Personal information
- Full name: Samuel Edward Westley
- Date of birth: 4 February 1994 (age 31)
- Place of birth: Luton, England
- Position: Defender

Youth career
- 0000–2012: Birmingham City
- 2012–2014: Stoke City
- 2014: Ipswich Town
- 2014–2015: West Ham United

Senior career*
- Years: Team / Apps / (Gls)
- 2015–2017: West Ham United / 0 / (0)
- 2015–2016: → VVV-Venlo (loan) / 1 / (0)
- Total:  / 1 / (0)

= Sam Westley =

English footballer (born 1994)

Samuel Edward Westley (born 4 February 1994) is an English former footballer who played as a defender.

==Career==
Westley started out at Birmingham City as a schoolboy player before joining Stoke City in the summer of 2012. He was a member of their Development Squad between 2012–14 and made five appearances for the team. In early 2014 he spent time with Ipswich Town before joining West Ham United in the summer of 2014. Westley was an unused substitute for both legs of the UEFA Europa League first qualifying round against Andorran side Lusitanos and shortly afterwards, on 31 August 2015, he joined Dutch side VVV-Venlo on a season-long loan.

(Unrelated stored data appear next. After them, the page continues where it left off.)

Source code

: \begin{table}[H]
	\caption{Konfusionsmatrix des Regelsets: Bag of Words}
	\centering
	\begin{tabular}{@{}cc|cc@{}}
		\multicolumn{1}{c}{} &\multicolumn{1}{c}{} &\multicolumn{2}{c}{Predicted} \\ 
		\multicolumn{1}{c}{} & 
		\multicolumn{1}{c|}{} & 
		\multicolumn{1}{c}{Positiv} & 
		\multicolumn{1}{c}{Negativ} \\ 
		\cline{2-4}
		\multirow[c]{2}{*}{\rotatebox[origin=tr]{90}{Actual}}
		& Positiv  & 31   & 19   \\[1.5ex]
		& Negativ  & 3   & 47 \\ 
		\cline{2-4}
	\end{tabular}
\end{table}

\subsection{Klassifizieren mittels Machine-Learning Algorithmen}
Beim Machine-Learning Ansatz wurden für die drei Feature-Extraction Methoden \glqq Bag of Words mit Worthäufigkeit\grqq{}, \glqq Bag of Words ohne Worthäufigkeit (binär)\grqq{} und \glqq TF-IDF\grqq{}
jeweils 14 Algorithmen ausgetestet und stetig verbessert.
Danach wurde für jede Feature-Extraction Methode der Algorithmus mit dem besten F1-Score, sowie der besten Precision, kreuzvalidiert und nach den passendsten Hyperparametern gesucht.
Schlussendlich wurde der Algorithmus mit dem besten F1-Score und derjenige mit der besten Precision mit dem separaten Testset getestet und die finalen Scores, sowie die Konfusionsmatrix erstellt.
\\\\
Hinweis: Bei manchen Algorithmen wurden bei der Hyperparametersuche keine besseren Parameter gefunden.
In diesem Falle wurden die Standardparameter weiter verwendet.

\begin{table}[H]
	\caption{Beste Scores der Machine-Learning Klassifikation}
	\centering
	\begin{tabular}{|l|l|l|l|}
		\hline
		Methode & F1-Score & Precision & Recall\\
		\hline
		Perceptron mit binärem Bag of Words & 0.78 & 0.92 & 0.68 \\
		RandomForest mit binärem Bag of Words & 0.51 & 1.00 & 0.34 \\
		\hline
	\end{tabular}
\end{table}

He made his Eerste Divisie debut for VVV-Venlo on 1 April 2016, in a 2–1 win against Den Bosch.
He was released by West Ham at the end of the 2016–17 season without having played for the club.

Westley announced his retirement as a player after being released, instead choosing to focus on a career as a sports agent.

He subsequently became a Under 14s coach at Crystal Palace and in 2024 he graduated from Staffordshire University with a first-class degree in Sport and Exercise Psychology.